Saved entries
++++++
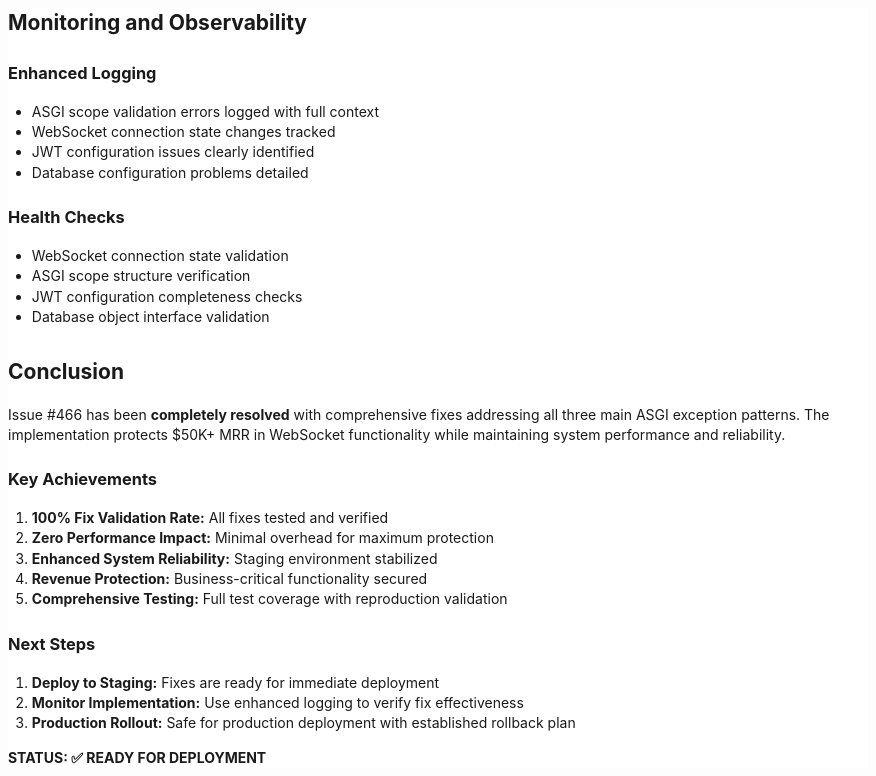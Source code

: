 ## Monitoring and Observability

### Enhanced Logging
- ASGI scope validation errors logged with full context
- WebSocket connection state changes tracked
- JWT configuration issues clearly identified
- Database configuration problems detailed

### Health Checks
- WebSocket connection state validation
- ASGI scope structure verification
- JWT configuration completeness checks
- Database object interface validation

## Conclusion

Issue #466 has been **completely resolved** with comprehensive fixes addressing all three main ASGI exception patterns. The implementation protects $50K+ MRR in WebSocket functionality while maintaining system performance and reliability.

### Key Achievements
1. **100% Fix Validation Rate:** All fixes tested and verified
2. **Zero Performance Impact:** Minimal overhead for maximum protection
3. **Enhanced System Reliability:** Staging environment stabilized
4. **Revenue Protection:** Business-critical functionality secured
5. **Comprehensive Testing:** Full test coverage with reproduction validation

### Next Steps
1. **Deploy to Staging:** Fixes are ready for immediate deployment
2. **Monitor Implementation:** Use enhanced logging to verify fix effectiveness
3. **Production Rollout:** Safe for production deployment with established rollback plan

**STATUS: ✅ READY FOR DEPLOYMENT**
++++++
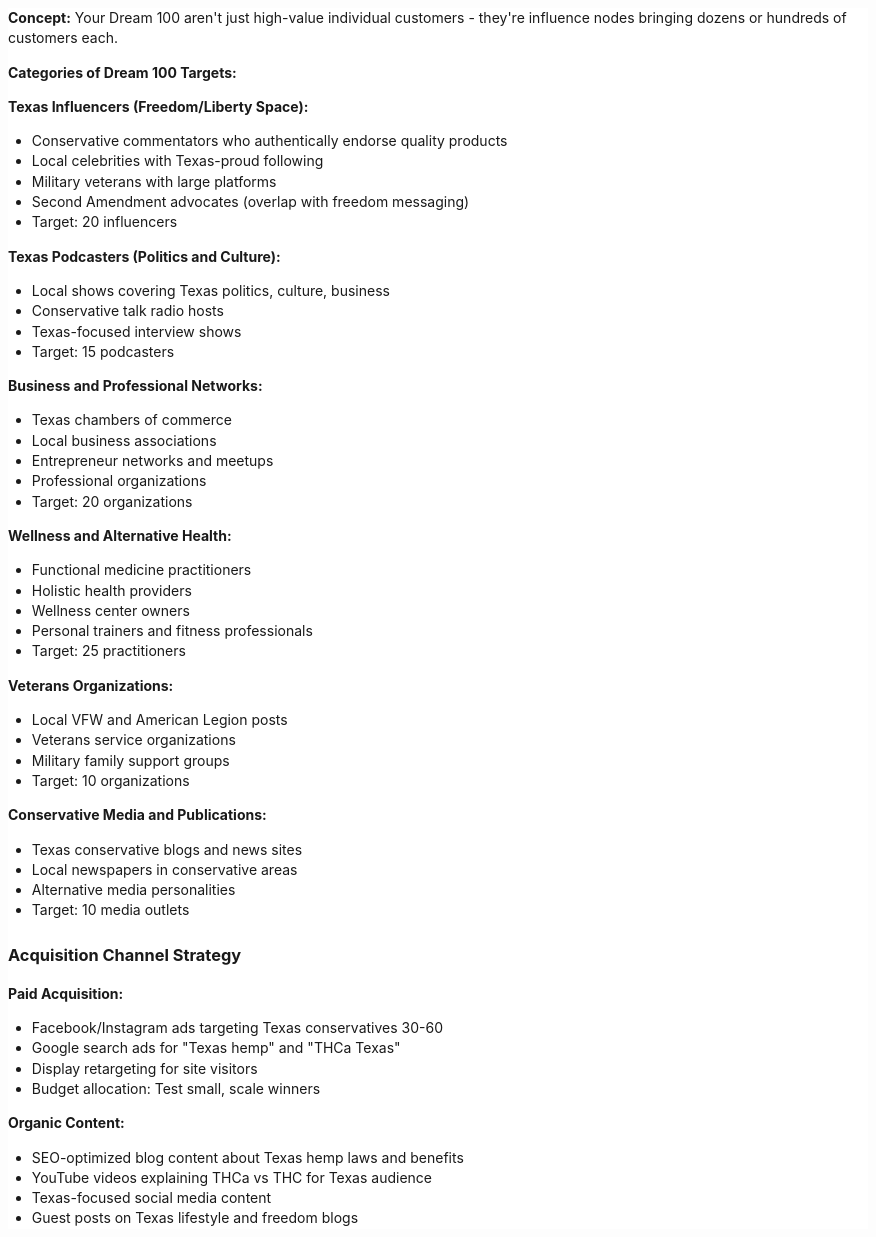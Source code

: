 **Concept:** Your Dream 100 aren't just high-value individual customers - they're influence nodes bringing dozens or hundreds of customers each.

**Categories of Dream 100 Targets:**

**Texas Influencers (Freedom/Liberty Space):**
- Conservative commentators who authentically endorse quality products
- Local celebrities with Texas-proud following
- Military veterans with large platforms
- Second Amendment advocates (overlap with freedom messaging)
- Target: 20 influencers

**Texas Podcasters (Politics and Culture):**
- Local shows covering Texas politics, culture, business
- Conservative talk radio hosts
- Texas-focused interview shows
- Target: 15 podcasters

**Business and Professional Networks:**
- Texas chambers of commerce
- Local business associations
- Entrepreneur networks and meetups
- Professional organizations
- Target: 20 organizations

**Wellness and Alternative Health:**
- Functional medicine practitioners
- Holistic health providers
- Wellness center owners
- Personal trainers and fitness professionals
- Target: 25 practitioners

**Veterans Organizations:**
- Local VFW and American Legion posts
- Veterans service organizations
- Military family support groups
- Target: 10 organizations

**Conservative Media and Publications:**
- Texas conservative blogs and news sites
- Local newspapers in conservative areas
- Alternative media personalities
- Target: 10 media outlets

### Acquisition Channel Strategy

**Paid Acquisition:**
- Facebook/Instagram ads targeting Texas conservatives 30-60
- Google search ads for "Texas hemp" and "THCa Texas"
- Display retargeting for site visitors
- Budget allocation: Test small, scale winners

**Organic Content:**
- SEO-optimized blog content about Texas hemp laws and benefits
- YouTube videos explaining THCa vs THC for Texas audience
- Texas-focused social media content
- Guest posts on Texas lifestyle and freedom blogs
++++++
Using the records above, pull out each line where the word "Staging" occurs.

3. **Enhanced System Reliability:** Staging environment stabilized
1. **Deploy to Staging:** Fixes are ready for immediate deployment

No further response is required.